I'm sure this could be cleaned up by having the producer-consumer queue. I also probably should figure out how to not just have the MemoryStream grow forever. But this at least plays correctly!

brabebhin commented 1 year ago

You may also want to implement the Stream class from Dotnet directly, and use the AsRandomAccessStream converter method to obtain the proper interface.

As for the grow forever part, I think ffmpeg shouldn't need seeks past the initial setup, unless you allow users to seek manually into the stream. This basically allows you to discard old frames to disk.

briotto-deloitte commented 1 year ago

As in rather than implement the IRandomAccessStream inteface, create a class inheriting from System.IO Stream and override the virtual methods to have similar functionality to what I did and pass MyCustomStream.AsRandomAccessStream into FFmpegInteropMSS?

For the grow forever part, the server is already saving data to disk, so I shouldn't really need to do that. So I guess I can probably just toss stuff after the initial setup. If I want to get fancy, I may allow them to seek back some X number of seconds or optionally write to disk.

Thanks for the help!

brabebhin commented 1 year ago

Yes, implementing Stream is more natural in c# world/dotnet. You don't need to deal with the IAsyncOperation stuff.

Thanks for sharing the demo code.

lukasf commented 1 year ago

I think it would still be better if we'd configure ffmpeg to treat the stream as non-seekable. Then you wouldn't need to do any buffering for initialization and just hand out data.

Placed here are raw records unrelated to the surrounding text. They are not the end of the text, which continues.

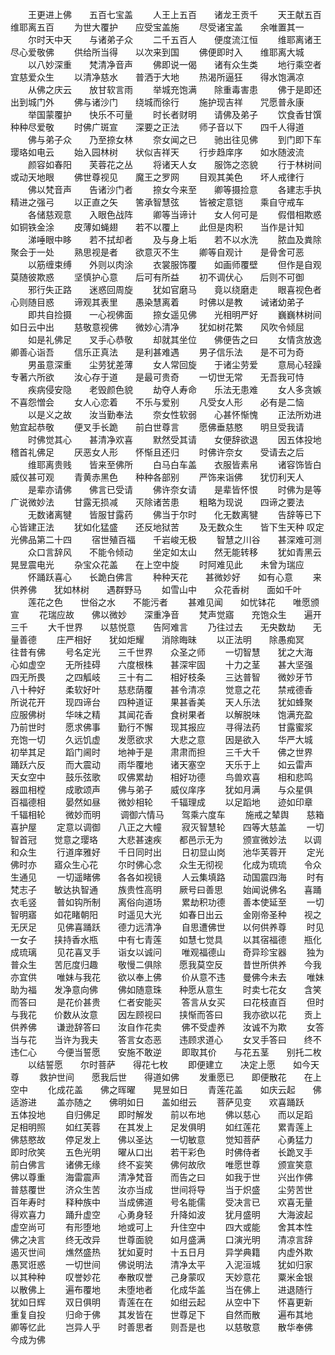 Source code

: <!-- { "loadSidebar": true } -->
　　王更进上佛　　五百七宝盖
　　人王上五百　　诸龙王贡千
　　天王献五百　　维耶离五百
　　为世大覆护　　应受宝盖施
　　尽受诸宝盖　　余唯置其一
　　尔时天中天　　与诸弟子众
　　二千五百人　　便度流江恒
　　维耶离诸王　　尽心爱敬佛
　　供给所当得　　以次来到国
　　佛便即时入　　维耶离大城
　　以八妙深重　　梵清净音声
　　佛即说一偈　　诸有众生类
　　地行乘空者　　宜慈爱众生
　　以清净慈水　　普洒于大地
　　热渴所逼狂　　得水饱满凉
　　从佛之庆云　　放甘软言雨
　　举城充饱满　　除重毒害患
　　佛于是即还　　出到城门外
　　佛与诸沙门　　绕城而徐行
　　施护现吉祥　　咒愿普永康
　　举国蒙覆护　　快乐不可量
　　时长者财明　　请佛及弟子
　　饮食香甘馔　　种种尽爱敬
　　时佛广斑宣　　深要之正法
　　师子音以下　　四千人得道
　　佛与弟子众　　乃至捺女林
　　奈女闻之已　　驰出往见佛
　　到门即下车　　璎珞如电云
　　始入园林树　　状似吉祥天
　　行步趋庠序　　如水随波流
　　颜容如春阳　　芙蓉花之丛
　　将诸天人女　　服饰之恣貌
　　行于林树间　　或动天地眼
　　佛世尊视见　　魔王之罗网
　　目观其美色　　坏人戒律行
　　佛以梵音声　　告诸沙门者
　　捺女今来至　　卿等摄捡意
　　各建志手执　　精进之强弓
　　以正直之矢　　筈承智慧弦
　　皆被定意铠　　乘自守戒车
　　各储慈观意　　入眼色战阵
　　卿等当谛计　　女人何可是
　　假借相欺惑　　如铜铁金涂
　　皮薄如蝇翅　　若不以覆上
　　此但是肉积　　当作是计知
　　涕唾眼中眵　　若不拭却者
　　及与身上垢　　若不以水洗
　　脓血及粪除　　聚会于一处
　　熟思视是者　　欲意灭不生
　　卿等自观计　　是骨舍可恶
　　以筋缠束缚　　外则以肉涂
　　衣裳服饰覆　　如画师覆壁
　　但作是自观　　莫随彼欺惑
　　坚慎护心意　　后可有所益
　　初不调伏心　　后则不可御
　　邪行失正路　　迷惑回周旋
　　犹如官磨马　　竟以绕磨走
　　眼喜视色者　　心则随目惑
　　谛观其表里　　愚染慧离着
　　时佛以是教　　诫诸幼弟子
　　即共自捡摄　　一心视佛面
　　捺女遥见佛　　光相明严好
　　巍巍林树间　　如日云中出
　　慈敬意视佛　　微妙心清净
　　犹如树花繁　　风吹令倾屈
　　如是礼佛足　　叉手心恭敬
　　却就其坐位　　佛便告之曰
　　女情贪放逸　　卿善心诣吾
　　信乐正真法　　是利甚难遇
　　男子信乐法　　是不可为奇
　　男虽意深重　　尘劳犹差薄
　　女人常回旋　　于诸尘劳爱
　　意局心轻躁　　专著六所欲
　　汝心存于道　　是最可贵奇
　　一切世无常　　无吾我可恃
　　疾病侵安隐　　老毁颜色貌
　　劫夺人寿命　　乐法无患难
　　女人多贪嫉　　不喜怨憎会
　　女人心恋着　　不乐与爱别
　　凡受女人形　　必有是二恼
　　以是义之故　　汝当勤奉法
　　奈女性软弱　　心甚怀惭愧
　　正法所劝进　　勉宜起恭敬
　　便叉手长跪　　前白世尊言
　　愿佛垂慈愍　　明旦受我请
　　时佛觉其心　　甚清净欢喜
　　默然受其请　　女便辞欲退
　　因五体投地　　稽首礼佛足
　　厌恶女人形　　怀惭且还归
　　时佛许奈女　　受请去之后
　　维耶离贵贱　　皆来至佛所
　　白马白车盖　　衣服皆素帛
　　诸容饰皆白　　威仪甚可观
　　青黄赤黑色　　种种各部别
　　严饰来诣佛　　犹忉利天人
　　是辈亦请佛　　佛言已受请
　　佛许奈女请　　是辈皆怀恨
　　时佛为是等　　广说微妙法
　　甘露无损减　　灭除诸苦患
　　粗略为现说　　四谛之要法
　　无数诸离犍　　皆服甘露药
　　佛当于尔时　　化无数离犍
　　告辞等已下　　心皆建正法
　　犹如化猛盛　　还反地狱苦
　　及无数众生　　皆下生天种
叹定光佛品第二十四
　　宿世殖百福　　千岩峻无极
　　智慧之川谷　　甚深难可测
　　众口言辞风　　不能令倾动
　　坐定如太山　　然无能转移
　　犹如青黑云　　晃昱震电光
　　杂宝众花盖　　在上空中旋
　　时阿难见此　　未曾为瑞应
　　怀踊跃喜心　　长跪白佛言
　　种种天花　　甚微妙好　　如有心意
　　来供养佛　　犹如林树　　遇群野马
　　如雪山中　　众花香树　　面如千叶
　　莲花之色　　世俗之水　　不能污者
　　甚难见闻　　如忧钵花　　唯愿颁宣
　　花瑞应故　　佛以微妙　　深重净音
　　梵声觉寤　　充饱众生　　遍开三千
　　大千世界　　以慈悦意　　告阿难言
　　乃往过去　　无央数劫　　无量善德
　　庄严相好　　犹如炬耀　　消除晦昧
　　以正法明　　除愚痴冥　　往昔有佛
　　号名定光　　三千世界　　众圣之师
　　一切智慧　　犹之大海　　心如虚空
　　无所挂碍　　六度根株　　甚深牢固
　　十力之茎　　甚大坚强　　四无所畏
　　之四觚岐　　三十有二　　相好枝条
　　三达普智　　微妙牙节　　八十种好
　　柔软好叶　　慈悲荫覆　　甚令清凉
　　觉意之花　　禁戒德香　　所说花开
　　现四谛台　　四种道证　　果甚香美
　　天人乐法　　犹如蜂聚　　应服佛树
　　华味之精　　其闻花香　　食树果者
　　以解脱味　　饱满充盈　　乃前世时
　　愿求佛事　　勤行不懈　　现其报应
　　寻得法药　　甘露蜜浆　　充饱一切
　　久远饥虚　　发愿欲求　　大悲之意
　　因是欲入　　华严大城　　初举其足
　　蹈门阃时　　地神于是　　肃肃而担
　　三千大千　　佛之世界　　踊跃六反
　　而大震动　　雨华覆地　　诸天塞空
　　天乐于上　　如云雷声　　天女空中
　　鼓乐弦歌　　叹佛累劫　　相好功德
　　鸟兽欢喜　　相和悲鸣　　器皿相樘
　　成歌颂声　　佛与弟子　　威仪庠序
　　犹如月满　　与众星俱　　百福德相
　　晏然如昼　　微妙相轮　　千辐理成
　　以足蹈地　　迹如印章　　千辐相轮
　　微妙而明
　　调御六情马　　驾乘六度车
　　施戒之辇舆　　慈箱喜护屋
　　定意以调御　　八正之大幢
　　寂灭智慧轮　　四等大慈盖
　　一切智首冠　　觉意之璎珞
　　大悲甚速疾　　都邑示无为
　　颁宣微妙法　　以调和众生
　　行道庠雅好　　千日同时出
　　日初显山岗　　池华芙蓉开
　　定光佛时亦　　寤众生心花
　　尔时佛心念　　众生无彻视
　　化成为琉琉　　令众生通见
　　一切遥睹佛　　各各如视镜
　　人云集填路　　动国震四海
　　时有梵志子　　敏达执智通
　　族贵性高明　　厥号曰善思
　　始闻说佛名　　喜踊衣毛竖
　　普如钩所制　　离俗向道场
　　累劫积功德　　善本使延至
　　一切智明寤　　如花睹朝阳
　　时遥见大光　　如春日出云
　　金刚帝圣种　　视之无厌足
　　见佛喜踊跃　　德力远清净
　　自思遭佛世　　以何供养尊
　　时见一女子　　挟持香水瓶
　　中有七青莲　　如慧七觉具
　　以其宿福德　　瓶化成琉璃
　　见花喜叉手　　诣女以诚问
　　唯观福德山　　奇异珍宝器
　　独为普众生　　苦厄度归趣
　　敬慢二俱除　　愿我莫空反
　　昔世所供养　　今我亦宜供
　　唯妹与我花　　欲以奉上佛
　　价从意不违　　曼佛今未去
　　唯妹助为福　　发净意向佛
　　佛如随意珠　　种愿从意生
　　时卖七花女　　含笑而答曰
　　是花价甚贵　　仁者安能买
　　答言从女买　　曰花枝直百
　　但时与我花　　价数从汝意
　　因左顾视曰　　挟惭而答曰
　　我亦欲以花　　贡上供养佛
　　谦逊辞答曰　　汝自作花卖
　　佛不受虚养　　汝诚不为欺
　　女答当与花　　当许为我夫
　　答言女态恶　　违顾求道心
　　女叉手答曰　　终不违仁心
　　今便当誓愿　　安施不敢逆
　　即取其价　　与花五茎　　别托二枚
　　以结誓愿　　尔时菩萨　　得花七枚
　　即便建立　　决定上愿　　如今天尊
　　救护世间　　愿我后世　　得道如佛
　　发重愿已　　即便散花　　在上空中
　　化成花盖　　佛之晖曜　　晃昱如日
　　青莲花盖　　如庆云起　　佛适游进
　　盖亦随之　　佛明如日　　盖如绀云
　　菩萨见变　　欢喜踊跃　　五体投地
　　自归佛足　　即时解发　　前以布地
　　佛以慈心　　而以足蹈　　足相明照
　　如红芙蓉　　在其发上　　足发俱明
　　如红莲花　　累青莲上　　佛慈愍故
　　停足发上　　佛以圣达　　一切敏意
　　觉知菩萨　　心勇猛力　　即时欣笑
　　五色光明　　曜从口出　　若干彩色
　　时佛侍者　　长跪叉手　　前白佛言
　　诸佛无缘　　终不妄笑　　佛何故欣
　　唯愿世尊　　颁宣笑意　　佛以尊重
　　海雷震声　　清净梵音　　而告之曰
　　如我于世　　兴出作佛　　普慈覆世
　　济众生苦　　汝亦当成　　世间将导
　　当于炽盛　　尘劳苦世　　百年寿时
　　释种族中　　当成佛道　　号名能儒
　　受决言已　　欢喜无量　　得欢喜力
　　踊升虚空　　心勇身轻　　升降如波
　　犹月盛明　　大海波起　　虚空尚可
　　有形堕地　　地或可上　　升住空中
　　四大或能　　舍其本性　　佛之决言
　　终无改异　　世尊面貌　　如月盛满
　　口演光明　　清凉言辞　　遏灭世间
　　燋然盛热　　犹如夏时　　十五日月
　　异学典籍　　内虚外欺　　愚冥诳惑
　　一切世间　　佛说明法　　清净太平
　　入泥洹城　　犹如归家　　以其种种
　　叹誉妙花　　奉散叹誉　　己身蒙叹
　　天妙意花　　粟米金银　　以散佛上
　　遍布覆地　　未堕地者　　化成华盖
　　当在佛上　　进退随行　　犹如日辉
　　双日俱明　　青莲在在　　如绀云起
　　从空中下　　怀喜更新　　重复自投
　　归命于佛　　其发皆在　　世尊足下
　　自然而散　　遍布其地　　卿等忆此
　　岂异人乎　　时善思者　　则吾是也
　　以慈敬意　　散华奉佛　　今成为佛

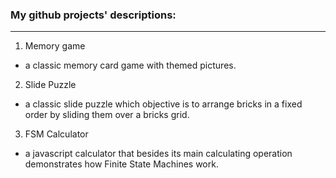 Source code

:### My github projects' descriptions:
----
1. Memory game
- a classic memory card game with themed pictures. 
2. Slide Puzzle
- a classic slide puzzle which objective is to arrange bricks in a fixed order by sliding them over a bricks grid.  
3. FSM Calculator
- a javascript calculator that besides its main calculating operation demonstrates how Finite State Machines work.

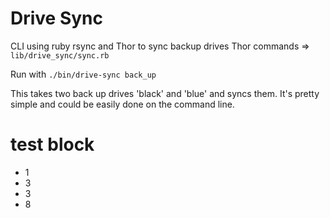 Drive Sync 
=================

CLI using ruby rsync and Thor to sync backup drives
Thor commands =>  `lib/drive_sync/sync.rb`

Run with `./bin/drive-sync back_up`

This takes two back up drives 'black' and 'blue' and syncs them. It's pretty simple and could be easily done on the command line.

# test block 
 
- 1
- 3
- 3
- 8
  
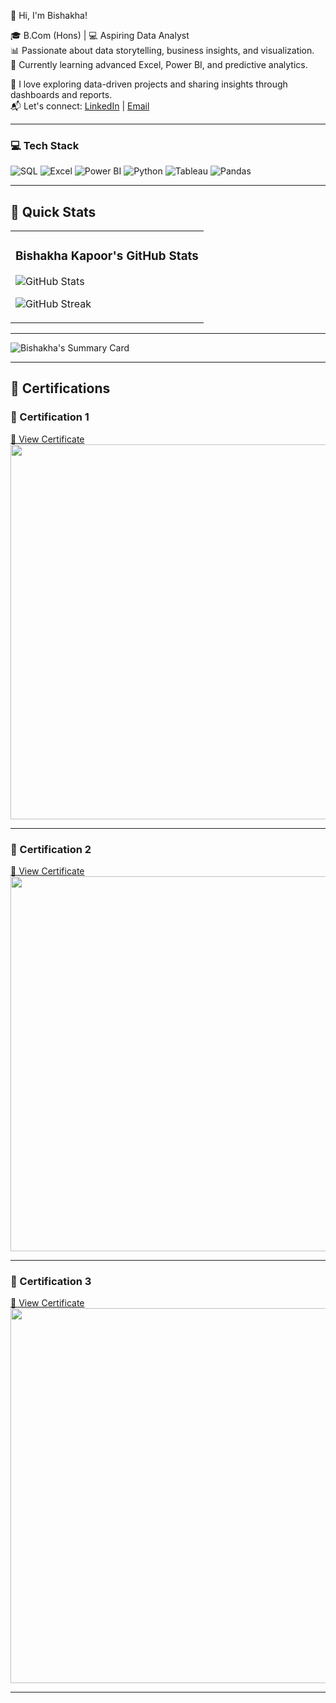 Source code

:  👋 Hi, I'm Bishakha!

🎓 B.Com (Hons) | 💻 Aspiring Data Analyst  
📊 Passionate about data storytelling, business insights, and visualization.  
🔎 Currently learning advanced Excel, Power BI, and predictive analytics.  

📌 I love exploring data-driven projects and sharing insights through dashboards and reports.  
📬 Let's connect: [LinkedIn](https://linkedin.com/in/bishakhakapur) | [Email](mailto:bishakhakapur7@gmail.com)

---

### 💻 Tech Stack

![SQL](https://img.shields.io/badge/SQL-4479A1?style=for-the-badge&logo=sql&logoColor=white)
![Excel](https://img.shields.io/badge/Microsoft_Excel-217346?style=for-the-badge&logo=microsoft-excel&logoColor=white)
![Power BI](https://img.shields.io/badge/Power_BI-F2C811?style=for-the-badge&logo=powerbi&logoColor=black)
![Python](https://img.shields.io/badge/Python-3776AB?style=for-the-badge&logo=python&logoColor=white)
![Tableau](https://img.shields.io/badge/Tableau-E97627?style=for-the-badge&logo=tableau&logoColor=white)
![Pandas](https://img.shields.io/badge/Pandas-150458?style=for-the-badge&logo=pandas&logoColor=white)

----

## 🚀 Quick Stats

<table>
  <tr>
    <td>
  
  ### Bishakha Kapoor's GitHub Stats  
  
  ![GitHub Stats](https://github-readme-stats.vercel.app/api?username=Bishakhakapur&show_icons=true&theme=radical)  
  
  ![GitHub Streak](https://streak-stats.demolab.com?user=Bishakhakapur&theme=radical)  


</td>
  </tr>
</table>

---

![Bishakha's Summary Card](https://github-profile-summary-cards.vercel.app/api/cards/profile-details?username=Bishakhakapur&theme=github_dark)

---

## 📜 Certifications

### 📌 Certification 1  
[🔗 View Certificate](https://drive.google.com/file/d/1aVaLi0aQs8yzVRKuhCSm3zNbY5ek4YnA/view)  
<img src="https://drive.google.com/uc?export=view&id=1aVaLi0aQs8yzVRKuhCSm3zNbY5ek4YnA" width="600"/>

---

### 📌 Certification 2  
[🔗 View Certificate](https://drive.google.com/file/d/1aY_YsbZNql0XmGp-QhVWQRG6fa6ZtdTn/view)  
<img src="https://drive.google.com/uc?export=view&id=1aY_YsbZNql0XmGp-QhVWQRG6fa6ZtdTn" width="600"/>

---

### 📌 Certification 3  
[🔗 View Certificate](https://drive.google.com/file/d/1aX-NXtHfhLMw-QKfNIZZn37sYbfyL5E0/view)  
<img src="https://drive.google.com/uc?export=view&id=1aX-NXtHfhLMw-QKfNIZZn37sYbfyL5E0" width="600"/>

---


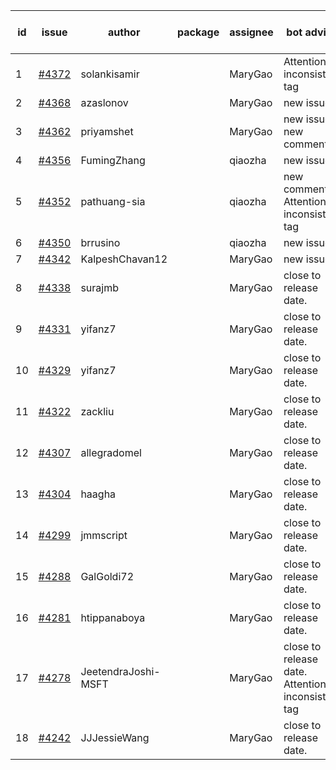 | id | issue | author | package | assignee | bot advice | created date of issue | target release date | date from target |
| ------ | ------ | ------ | ------ | ------ | ------ | ------ | ------ | :-----: |
| 1 | [#4372](https://github.com/Azure/sdk-release-request/issues/4372) | solankisamir |  | MaryGao | Attention to inconsistent tag | 07-27 | 08-25 |  |
| 2 | [#4368](https://github.com/Azure/sdk-release-request/issues/4368) | azaslonov |  | MaryGao | new issue. | 07-26 | 08-25 |  |
| 3 | [#4362](https://github.com/Azure/sdk-release-request/issues/4362) | priyamshet |  | MaryGao | new issue. new comment. | 07-25 | 08-25 |  |
| 4 | [#4356](https://github.com/Azure/sdk-release-request/issues/4356) | FumingZhang |  | qiaozha | new issue. | 07-21 | 08-25 |  |
| 5 | [#4352](https://github.com/Azure/sdk-release-request/issues/4352) | pathuang-sia |  | qiaozha | new comment. Attention to inconsistent tag | 07-20 | 08-25 |  |
| 6 | [#4350](https://github.com/Azure/sdk-release-request/issues/4350) | brrusino |  | qiaozha | new issue. | 07-20 | 08-25 |  |
| 7 | [#4342](https://github.com/Azure/sdk-release-request/issues/4342) | KalpeshChavan12 |  | MaryGao | new issue. | 07-15 | 08-25 |  |
| 8 | [#4338](https://github.com/Azure/sdk-release-request/issues/4338) | surajmb |  | MaryGao | close to release date.  | 07-13 | 07-28 | -1 |
| 9 | [#4331](https://github.com/Azure/sdk-release-request/issues/4331) | yifanz7 |  | MaryGao | close to release date.  | 07-11 | 07-28 | -1 |
| 10 | [#4329](https://github.com/Azure/sdk-release-request/issues/4329) | yifanz7 |  | MaryGao | close to release date.  | 07-11 | 07-28 | -1 |
| 11 | [#4322](https://github.com/Azure/sdk-release-request/issues/4322) | zackliu |  | MaryGao | close to release date.  | 07-10 | 07-28 | -1 |
| 12 | [#4307](https://github.com/Azure/sdk-release-request/issues/4307) | allegradomel |  | MaryGao | close to release date.  | 06-29 | 07-28 | -1 |
| 13 | [#4304](https://github.com/Azure/sdk-release-request/issues/4304) | haagha |  | MaryGao | close to release date.  | 06-29 | 07-28 | -1 |
| 14 | [#4299](https://github.com/Azure/sdk-release-request/issues/4299) | jmmscript |  | MaryGao | close to release date.  | 06-28 | 07-28 | -1 |
| 15 | [#4288](https://github.com/Azure/sdk-release-request/issues/4288) | GalGoldi72 |  | MaryGao | close to release date.  | 06-27 | 07-28 | -1 |
| 16 | [#4281](https://github.com/Azure/sdk-release-request/issues/4281) | htippanaboya |  | MaryGao | close to release date.  | 06-26 | 07-28 | -1 |
| 17 | [#4278](https://github.com/Azure/sdk-release-request/issues/4278) | JeetendraJoshi-MSFT |  | MaryGao | close to release date.  Attention to inconsistent tag | 06-26 | 07-28 | -1 |
| 18 | [#4242](https://github.com/Azure/sdk-release-request/issues/4242) | JJJessieWang |  | MaryGao | close to release date.  | 06-13 | 07-28 | -1 |
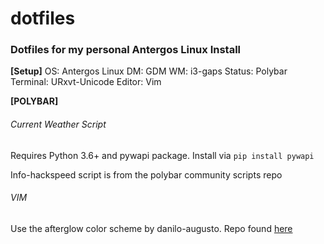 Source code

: # dotfiles
### Dotfiles for my personal Antergos Linux Install
**[Setup]**
OS: Antergos Linux
DM: GDM
WM: i3-gaps
Status: Polybar
Terminal: URxvt-Unicode
Editor: Vim

**[POLYBAR]**

###### Current Weather Script

Requires Python 3.6+ and pywapi package. Install via
`pip install pywapi`

Info-hackspeed script is from the polybar community scripts repo

###### VIM

Use the afterglow color scheme by danilo-augusto. Repo found [here](https://github.com/danilo-augusto/vim-afterglow)


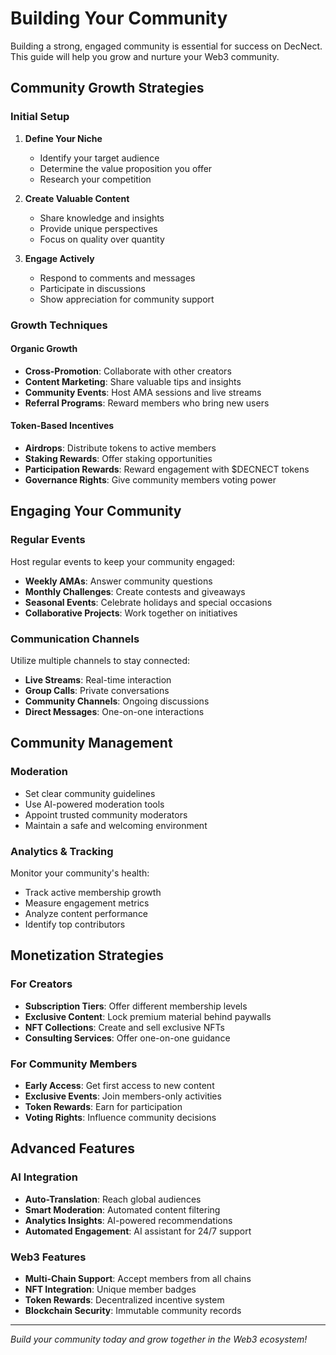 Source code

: # Building Your Community

Building a strong, engaged community is essential for success on DecNect. This guide will help you grow and nurture your Web3 community.

## Community Growth Strategies

### Initial Setup

1. **Define Your Niche**
   - Identify your target audience
   - Determine the value proposition you offer
   - Research your competition

2. **Create Valuable Content**
   - Share knowledge and insights
   - Provide unique perspectives
   - Focus on quality over quantity

3. **Engage Actively**
   - Respond to comments and messages
   - Participate in discussions
   - Show appreciation for community support

### Growth Techniques

#### Organic Growth
- **Cross-Promotion**: Collaborate with other creators
- **Content Marketing**: Share valuable tips and insights
- **Community Events**: Host AMA sessions and live streams
- **Referral Programs**: Reward members who bring new users

#### Token-Based Incentives
- **Airdrops**: Distribute tokens to active members
- **Staking Rewards**: Offer staking opportunities
- **Participation Rewards**: Reward engagement with $DECNECT tokens
- **Governance Rights**: Give community members voting power

## Engaging Your Community

### Regular Events

Host regular events to keep your community engaged:
- **Weekly AMAs**: Answer community questions
- **Monthly Challenges**: Create contests and giveaways
- **Seasonal Events**: Celebrate holidays and special occasions
- **Collaborative Projects**: Work together on initiatives

### Communication Channels

Utilize multiple channels to stay connected:
- **Live Streams**: Real-time interaction
- **Group Calls**: Private conversations
- **Community Channels**: Ongoing discussions
- **Direct Messages**: One-on-one interactions

## Community Management

### Moderation

- Set clear community guidelines
- Use AI-powered moderation tools
- Appoint trusted community moderators
- Maintain a safe and welcoming environment

### Analytics & Tracking

Monitor your community's health:
- Track active membership growth
- Measure engagement metrics
- Analyze content performance
- Identify top contributors

## Monetization Strategies

### For Creators

- **Subscription Tiers**: Offer different membership levels
- **Exclusive Content**: Lock premium material behind paywalls
- **NFT Collections**: Create and sell exclusive NFTs
- **Consulting Services**: Offer one-on-one guidance

### For Community Members

- **Early Access**: Get first access to new content
- **Exclusive Events**: Join members-only activities
- **Token Rewards**: Earn for participation
- **Voting Rights**: Influence community decisions

## Advanced Features

### AI Integration

- **Auto-Translation**: Reach global audiences
- **Smart Moderation**: Automated content filtering
- **Analytics Insights**: AI-powered recommendations
- **Automated Engagement**: AI assistant for 24/7 support

### Web3 Features

- **Multi-Chain Support**: Accept members from all chains
- **NFT Integration**: Unique member badges
- **Token Rewards**: Decentralized incentive system
- **Blockchain Security**: Immutable community records

---

*Build your community today and grow together in the Web3 ecosystem!*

Sooner or later we should add this as a feature. It is a scenario I would like to support in the lib.

briotto-deloitte commented 1 year ago

I made a brief attempt at overriding MemoryStream to accomplish the same thing, but it didn't work as easily as I expected, so I abandoned that for now.

brabebhin commented 1 year ago

You don't need to override MemoryStream, you need to override Stream instead of IRandomAccessStream. Then the rest of the logic remains the same. Your "Stream" will also contain a "MemoryStream" just like your current IRandomAccessStream.

brabebhin commented 1 year ago

@lukasf I can work on that once the current PRs are merged.